In an effort to do more things for me, I headed to the Florida Museum of History today. According to local legend, their Brown Bag Break series are not to be missed. It was a gorgeous day as I scurried from my busy office, excited to meet a friend and hear an interesting topic: Life and Times of Women in Tallahassee During the Civil War.
You know me, I love Southern history. And talking about women during the Civil War? I was stoked. I had never visited the Museum, never heard the historian and I was meeting a friend. How perfect? Right? RIGHT?
Ahem.
Y'all, I realize I can't trace my heritage to Lee's family tree. And I didn't actually use the word "y'all" until a stay in Hartsville, SC in early high school. But I know a little about the Civil War. I know a smidge about the feminism perspective in history. And I know when someone should stick to playing with their barbies.
Instead of a historian, we had a lady reenactor. One who questioned whether Citadel Cadets were involved with the whole Fort Sumter firecracker. One who flatly claimed women in the south never wore makeup. And one who couldn't answer any sort of question about women "below a certain means."

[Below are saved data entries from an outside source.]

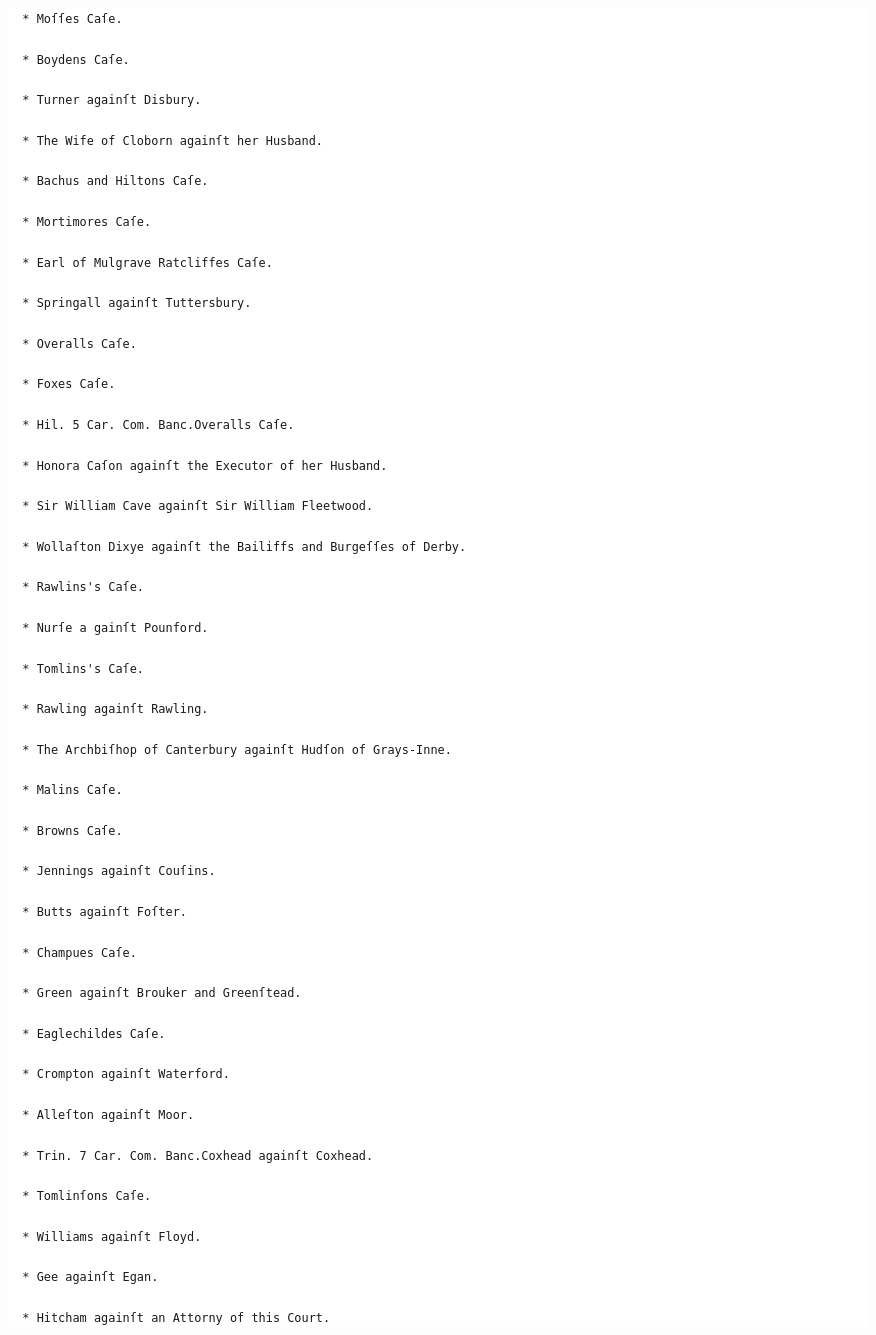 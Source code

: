       * Moſſes Caſe.

      * Boydens Caſe.

      * Turner againſt Disbury.

      * The Wife of Cloborn againſt her Husband.

      * Bachus and Hiltons Caſe.

      * Mortimores Caſe.

      * Earl of Mulgrave Ratcliffes Caſe.

      * Springall againſt Tuttersbury.

      * Overalls Caſe.

      * Foxes Caſe.

      * Hil. 5 Car. Com. Banc.Overalls Caſe.

      * Honora Caſon againſt the Executor of her Husband.

      * Sir William Cave againſt Sir William Fleetwood.

      * Wollaſton Dixye againſt the Bailiffs and Burgeſſes of Derby.

      * Rawlins's Caſe.

      * Nurſe a gainſt Pounford.

      * Tomlins's Caſe.

      * Rawling againſt Rawling.

      * The Archbiſhop of Canterbury againſt Hudſon of Grays-Inne.

      * Malins Caſe.

      * Browns Caſe.

      * Jennings againſt Couſins.

      * Butts againſt Foſter.

      * Champues Caſe.

      * Green againſt Brouker and Greenſtead.

      * Eaglechildes Caſe.

      * Crompton againſt Waterford.

      * Alleſton againſt Moor.

      * Trin. 7 Car. Com. Banc.Coxhead againſt Coxhead.

      * Tomlinſons Caſe.

      * Williams againſt Floyd.

      * Gee againſt Egan.

      * Hitcham againſt an Attorny of this Court.
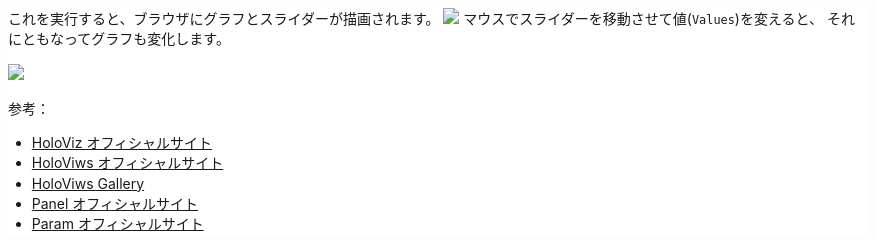 これを実行すると、ブラウザにグラフとスライダーが描画されます。
![](https://gyazo.com/65769ad723c9aff5f66fad8ff33392bf.png)
マウスでスライダーを移動させて値(`Values`)を変えると、
それにともなってグラフも変化します。

![](https://gyazo.com/497153a15b43ffee2ef33fa7ea72339e.png)


参考：
- [HoloViz オフィシャルサイト](https://holoviz.org/])
- [HoloViws オフィシャルサイト](https://holoviews.org/])
- [HoloViws Gallery](http://holoviews.org/gallery/index.html])
- [Panel オフィシャルサイト](https://panel.holoviz.org/])
- [Param オフィシャルサイト](https://param.holoviz.org/])



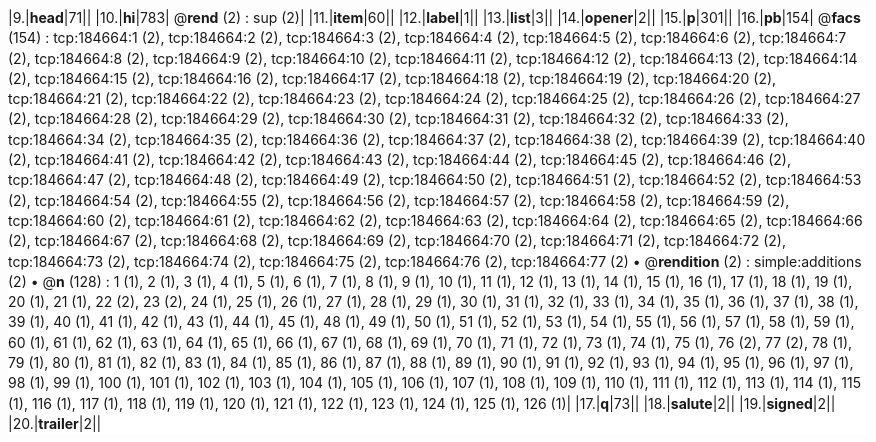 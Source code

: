 |9.|__head__|71||
|10.|__hi__|783| @__rend__ (2) : sup (2)|
|11.|__item__|60||
|12.|__label__|1||
|13.|__list__|3||
|14.|__opener__|2||
|15.|__p__|301||
|16.|__pb__|154| @__facs__ (154) : tcp:184664:1 (2), tcp:184664:2 (2), tcp:184664:3 (2), tcp:184664:4 (2), tcp:184664:5 (2), tcp:184664:6 (2), tcp:184664:7 (2), tcp:184664:8 (2), tcp:184664:9 (2), tcp:184664:10 (2), tcp:184664:11 (2), tcp:184664:12 (2), tcp:184664:13 (2), tcp:184664:14 (2), tcp:184664:15 (2), tcp:184664:16 (2), tcp:184664:17 (2), tcp:184664:18 (2), tcp:184664:19 (2), tcp:184664:20 (2), tcp:184664:21 (2), tcp:184664:22 (2), tcp:184664:23 (2), tcp:184664:24 (2), tcp:184664:25 (2), tcp:184664:26 (2), tcp:184664:27 (2), tcp:184664:28 (2), tcp:184664:29 (2), tcp:184664:30 (2), tcp:184664:31 (2), tcp:184664:32 (2), tcp:184664:33 (2), tcp:184664:34 (2), tcp:184664:35 (2), tcp:184664:36 (2), tcp:184664:37 (2), tcp:184664:38 (2), tcp:184664:39 (2), tcp:184664:40 (2), tcp:184664:41 (2), tcp:184664:42 (2), tcp:184664:43 (2), tcp:184664:44 (2), tcp:184664:45 (2), tcp:184664:46 (2), tcp:184664:47 (2), tcp:184664:48 (2), tcp:184664:49 (2), tcp:184664:50 (2), tcp:184664:51 (2), tcp:184664:52 (2), tcp:184664:53 (2), tcp:184664:54 (2), tcp:184664:55 (2), tcp:184664:56 (2), tcp:184664:57 (2), tcp:184664:58 (2), tcp:184664:59 (2), tcp:184664:60 (2), tcp:184664:61 (2), tcp:184664:62 (2), tcp:184664:63 (2), tcp:184664:64 (2), tcp:184664:65 (2), tcp:184664:66 (2), tcp:184664:67 (2), tcp:184664:68 (2), tcp:184664:69 (2), tcp:184664:70 (2), tcp:184664:71 (2), tcp:184664:72 (2), tcp:184664:73 (2), tcp:184664:74 (2), tcp:184664:75 (2), tcp:184664:76 (2), tcp:184664:77 (2)  •  @__rendition__ (2) : simple:additions (2)  •  @__n__ (128) : 1 (1), 2 (1), 3 (1), 4 (1), 5 (1), 6 (1), 7 (1), 8 (1), 9 (1), 10 (1), 11 (1), 12 (1), 13 (1), 14 (1), 15 (1), 16 (1), 17 (1), 18 (1), 19 (1), 20 (1), 21 (1), 22 (2), 23 (2), 24 (1), 25 (1), 26 (1), 27 (1), 28 (1), 29 (1), 30 (1), 31 (1), 32 (1), 33 (1), 34 (1), 35 (1), 36 (1), 37 (1), 38 (1), 39 (1), 40 (1), 41 (1), 42 (1), 43 (1), 44 (1), 45 (1), 48 (1), 49 (1), 50 (1), 51 (1), 52 (1), 53 (1), 54 (1), 55 (1), 56 (1), 57 (1), 58 (1), 59 (1), 60 (1), 61 (1), 62 (1), 63 (1), 64 (1), 65 (1), 66 (1), 67 (1), 68 (1), 69 (1), 70 (1), 71 (1), 72 (1), 73 (1), 74 (1), 75 (1), 76 (2), 77 (2), 78 (1), 79 (1), 80 (1), 81 (1), 82 (1), 83 (1), 84 (1), 85 (1), 86 (1), 87 (1), 88 (1), 89 (1), 90 (1), 91 (1), 92 (1), 93 (1), 94 (1), 95 (1), 96 (1), 97 (1), 98 (1), 99 (1), 100 (1), 101 (1), 102 (1), 103 (1), 104 (1), 105 (1), 106 (1), 107 (1), 108 (1), 109 (1), 110 (1), 111 (1), 112 (1), 113 (1), 114 (1), 115 (1), 116 (1), 117 (1), 118 (1), 119 (1), 120 (1), 121 (1), 122 (1), 123 (1), 124 (1), 125 (1), 126 (1)|
|17.|__q__|73||
|18.|__salute__|2||
|19.|__signed__|2||
|20.|__trailer__|2||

You may be wondering why I have my hoop skirt all twisted up. And there are a few things I feel snippy about and paying five dollars for parking is one of them. However, I'm upset about how - once again - women are marginalized. Instead of learning how to back up of the phrase steel magnolia, we heard about how women always (ALWAYS, y'all) wore gloves. We heard about how women "didn't work." We heard about ribbon bonnets. Thankfully, she didn't have a lot of information to share, since everything (EVERYTHING, y'all) was inaccurate. Well, maybe not about the ribbon bonnets.
Maybe my expectations were a little too high. Not the first time, won't be the last. However, I'm totally turned off by the museum (fail, people, fail).
I'll close with my all-time favorite quote about Southern Women from the estimable Florence King, from her collection of essays Southern Ladies & Gentlemen:
Novelists prefer complex women for their protagonists, which is why the Southern woman has been the heroine of so many more novels than her Northern sister. The cult of Southern womanhood endowed her with at least five totally different images and asked her to be good enough to adopt all of them. She is required to be frigid, passionate, sweet, bitchy and scatterbrained - all at the same time. Her problems spring from the fact that she succeeds.